*** Data for review ***
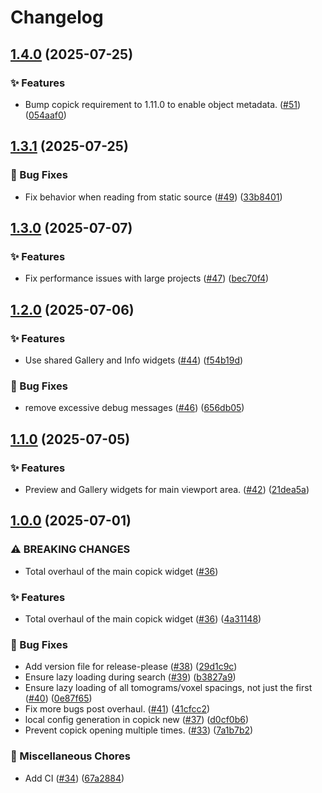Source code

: # Changelog

## [1.4.0](https://github.com/copick/chimerax-copick/compare/chimerax-copick-v1.3.1...chimerax-copick-v1.4.0) (2025-07-25)


### ✨ Features

* Bump copick requirement to 1.11.0 to enable object metadata.  ([#51](https://github.com/copick/chimerax-copick/issues/51)) ([054aaf0](https://github.com/copick/chimerax-copick/commit/054aaf0b3c6278f9821f8acc66960ea9a82146ae))

## [1.3.1](https://github.com/copick/chimerax-copick/compare/chimerax-copick-v1.3.0...chimerax-copick-v1.3.1) (2025-07-25)


### 🐞 Bug Fixes

* Fix behavior when reading from static source ([#49](https://github.com/copick/chimerax-copick/issues/49)) ([33b8401](https://github.com/copick/chimerax-copick/commit/33b8401fdba1e4b0a03d397398a57f6a5ebe1901))

## [1.3.0](https://github.com/copick/chimerax-copick/compare/chimerax-copick-v1.2.0...chimerax-copick-v1.3.0) (2025-07-07)


### ✨ Features

* Fix performance issues with large projects ([#47](https://github.com/copick/chimerax-copick/issues/47)) ([bec70f4](https://github.com/copick/chimerax-copick/commit/bec70f494a0b085ef2a0200407cea9a561982f5a))

## [1.2.0](https://github.com/copick/chimerax-copick/compare/chimerax-copick-v1.1.0...chimerax-copick-v1.2.0) (2025-07-06)


### ✨ Features

* Use shared Gallery and Info widgets ([#44](https://github.com/copick/chimerax-copick/issues/44)) ([f54b19d](https://github.com/copick/chimerax-copick/commit/f54b19d8914a1f950664cfc78768436611f4c946))


### 🐞 Bug Fixes

* remove excessive debug messages ([#46](https://github.com/copick/chimerax-copick/issues/46)) ([656db05](https://github.com/copick/chimerax-copick/commit/656db054d116f9f75ae833cfa1ba5498d041489b))

## [1.1.0](https://github.com/copick/chimerax-copick/compare/chimerax-copick-v1.0.0...chimerax-copick-v1.1.0) (2025-07-05)


### ✨ Features

* Preview and Gallery widgets for main viewport area. ([#42](https://github.com/copick/chimerax-copick/issues/42)) ([21dea5a](https://github.com/copick/chimerax-copick/commit/21dea5ad75ca641a1e958f274bb73f227aa5e76b))

## [1.0.0](https://github.com/copick/chimerax-copick/compare/chimerax-copick-v0.6.0...chimerax-copick-v1.0.0) (2025-07-01)


### ⚠ BREAKING CHANGES

* Total overhaul of the main copick widget ([#36](https://github.com/copick/chimerax-copick/issues/36))

### ✨ Features

* Total overhaul of the main copick widget ([#36](https://github.com/copick/chimerax-copick/issues/36)) ([4a31148](https://github.com/copick/chimerax-copick/commit/4a31148f0b18a6b4693952671aefaf7027f3993c))


### 🐞 Bug Fixes

* Add version file for release-please ([#38](https://github.com/copick/chimerax-copick/issues/38)) ([29d1c9c](https://github.com/copick/chimerax-copick/commit/29d1c9cacdf0b7a25fb30425c928f3d74169b924))
* Ensure lazy loading during search ([#39](https://github.com/copick/chimerax-copick/issues/39)) ([b3827a9](https://github.com/copick/chimerax-copick/commit/b3827a91db2d07c752c39f21253739ddae5bf45a))
* Ensure lazy loading of all tomograms/voxel spacings, not just the first ([#40](https://github.com/copick/chimerax-copick/issues/40)) ([0e87f65](https://github.com/copick/chimerax-copick/commit/0e87f6507e4ea75c50c16b33bf00b7c528172622))
* Fix more bugs post overhaul. ([#41](https://github.com/copick/chimerax-copick/issues/41)) ([41cfcc2](https://github.com/copick/chimerax-copick/commit/41cfcc21744f3a556f9f82d70d775361fd5ee919))
* local config generation in copick new ([#37](https://github.com/copick/chimerax-copick/issues/37)) ([d0cf0b6](https://github.com/copick/chimerax-copick/commit/d0cf0b673a0dc1b190f419cdaf59efc24e119ba3))
* Prevent copick opening multiple times. ([#33](https://github.com/copick/chimerax-copick/issues/33)) ([7a1b7b2](https://github.com/copick/chimerax-copick/commit/7a1b7b282e7f4b8dee56db48ec95763442489def))


### 🧹 Miscellaneous Chores

* Add CI ([#34](https://github.com/copick/chimerax-copick/issues/34)) ([67a2884](https://github.com/copick/chimerax-copick/commit/67a28843d451f4693febe54d2db04011d9926893))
***
> **What the task asks**:
Reproduce exactly the section above that begins at the line containing "### ⚠ BREAKING CHANGES" and ends at the line containing "lazy loading during", leaving out all other lines.

> **Your solution**:
### ⚠ BREAKING CHANGES

* Total overhaul of the main copick widget ([#36](https://github.com/copick/chimerax-copick/issues/36))

### ✨ Features

* Total overhaul of the main copick widget ([#36](https://github.com/copick/chimerax-copick/issues/36)) ([4a31148](https://github.com/copick/chimerax-copick/commit/4a31148f0b18a6b4693952671aefaf7027f3993c))


### 🐞 Bug Fixes

* Add version file for release-please ([#38](https://github.com/copick/chimerax-copick/issues/38)) ([29d1c9c](https://github.com/copick/chimerax-copick/commit/29d1c9cacdf0b7a25fb30425c928f3d74169b924))
* Ensure lazy loading during search ([#39](https://github.com/copick/chimerax-copick/issues/39)) ([b3827a9](https://github.com/copick/chimerax-copick/commit/b3827a91db2d07c752c39f21253739ddae5bf45a))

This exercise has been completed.